Pros: Incredibly hallucinatory and weirdly addictive
Cons: Incredibly hallucinatory and confusing
Rating: 4 out of 5
I’m not entirely sure how to talk about Jeff VanderMeer’s Dead Astronauts: A Novel I read his Southern Reach trilogy and LOVED it. This… I mean, I’m glad I read it, and it’s certainly beautifully constructed, but I still feel like I have no real idea what actually happened in it.
The Company had tick-engorged itself across all timelines.
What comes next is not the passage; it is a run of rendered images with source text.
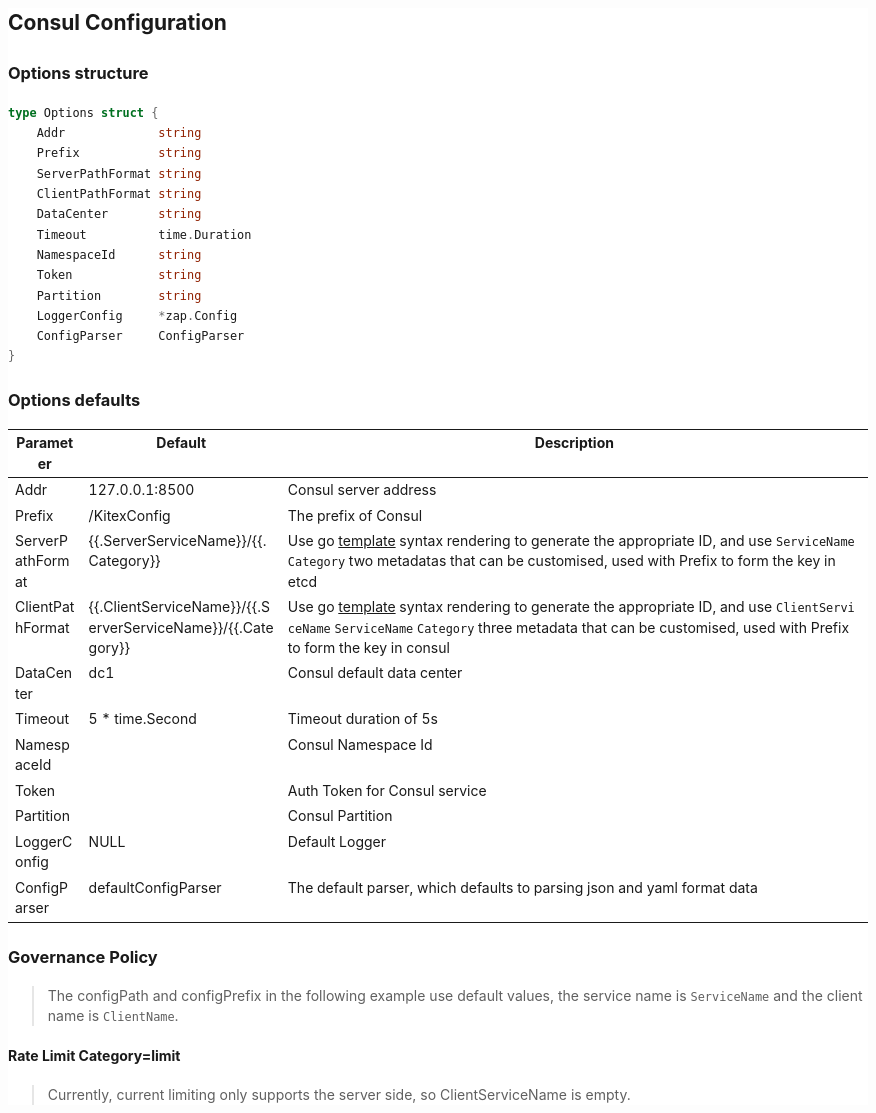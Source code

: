## Consul Configuration

### Options structure

```go
type Options struct {
    Addr             string
    Prefix           string
    ServerPathFormat string
    ClientPathFormat string
    DataCenter       string
    Timeout          time.Duration
    NamespaceId      string
    Token            string
    Partition        string
    LoggerConfig     *zap.Config
    ConfigParser     ConfigParser
}
```

### Options defaults

| Parameter        | Default                                                     | Description                                                                                                                                                                                                                                 |
| ---------------- | ----------------------------------------------------------- | ------------------------------------------------------------------------------------------------------------------------------------------------------------------------------------------------------------------------------------------- |
| Addr             | 127.0.0.1:8500                                              | Consul server address                                                                                                                                                                                                                       |
| Prefix           | /KitexConfig                                                | The prefix of Consul                                                                                                                                                                                                                        |
| ServerPathFormat | {{.ServerServiceName}}/{{.Category}}                        | Use go [template](https://pkg.go.dev/text/template) syntax rendering to generate the appropriate ID, and use `ServiceName` `Category` two metadatas that can be customised, used with Prefix to form the key in etcd                        |
| ClientPathFormat | {{.ClientServiceName}}/{{.ServerServiceName}}/{{.Category}} | Use go [template](https://pkg.go.dev/text/template) syntax rendering to generate the appropriate ID, and use `ClientServiceName` `ServiceName` `Category` three metadata that can be customised, used with Prefix to form the key in consul |
| DataCenter       | dc1                                                         | Consul default data center                                                                                                                                                                                                                  |
| Timeout          | 5 \* time.Second                                            | Timeout duration of 5s                                                                                                                                                                                                                      |
| NamespaceId      |                                                             | Consul Namespace Id                                                                                                                                                                                                                         |
| Token            |                                                             | Auth Token for Consul service                                                                                                                                                                                                               |
| Partition        |                                                             | Consul Partition                                                                                                                                                                                                                            |
| LoggerConfig     | NULL                                                        | Default Logger                                                                                                                                                                                                                              |
| ConfigParser     | defaultConfigParser                                         | The default parser, which defaults to parsing json and yaml format data                                                                                                                                                                     |

### Governance Policy

> The configPath and configPrefix in the following example use default values, the service name is `ServiceName` and the client name is `ClientName`.

#### Rate Limit Category=limit

> Currently, current limiting only supports the server side, so ClientServiceName is empty.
There’s a City, and a Company, and various timelines in which they exist. There are three rebels called Grayson, Moss, and Chen, all of whom are no longer entirely human. There’s biotech, and nanites, and a wolf-sized messianic blue fox that can travel between (worlds? Timelines? I’m not wholly certain). There’s a dark duck with bladed wings, and a Leviathan that can use its fins to walk from holding pond to holding pond in search of food. There are portals, and a desert, and the Company giving orders to the dark bird to kill its enemies. There are people filled with cancer and plastic dying off and leaving behind a rapidly shrinking livable world. There’s a salamander who saves a homeless girl named Sarah, only for her to become a part of Charlie X’s experiments. (I think. I got a little lost in there.)
“We shall fight the 3, we shall live within the 7.”
“We shall be the Company in both the 0 and the 10.”
Climate change has swept across the world. Many places are contaminated with poisons and biotech and belching smoke. Humanity is dying out and the world is changing. This really isn’t a preachy book–honestly, it would have to be more straightforwardly coherent in order to be preachy. Instead it’s all about the many versions of reality.
The Three (Grayson, Moss, and Chen) are fascinating characters even though they’re as much forces of nature (or perhaps artifice) as they are people. I would have liked to spend more time with them; the story moves on to other pastures part-way through the book.
A fox is a question that must be answered.
The blue fox’s narration is particularly difficult to read in some ways because there are several sections where whole passages are repeated over and over and over. There’s one section that’s two sentences repeated over and over for 9 pages (kindle version). It’s… I mean, it sets a mood, I’ll give it that. And it allows you to understand certain things (like just how many times the blue fox has been killed and resurrected) without having to be told. But it’s still… challenging.
I certainly wouldn’t recommend this book for everyone; I think it will be very polarizing. It’s brilliantly constructed, and hugely original/creative, but hard to make sense of. Content note for animal harm and death.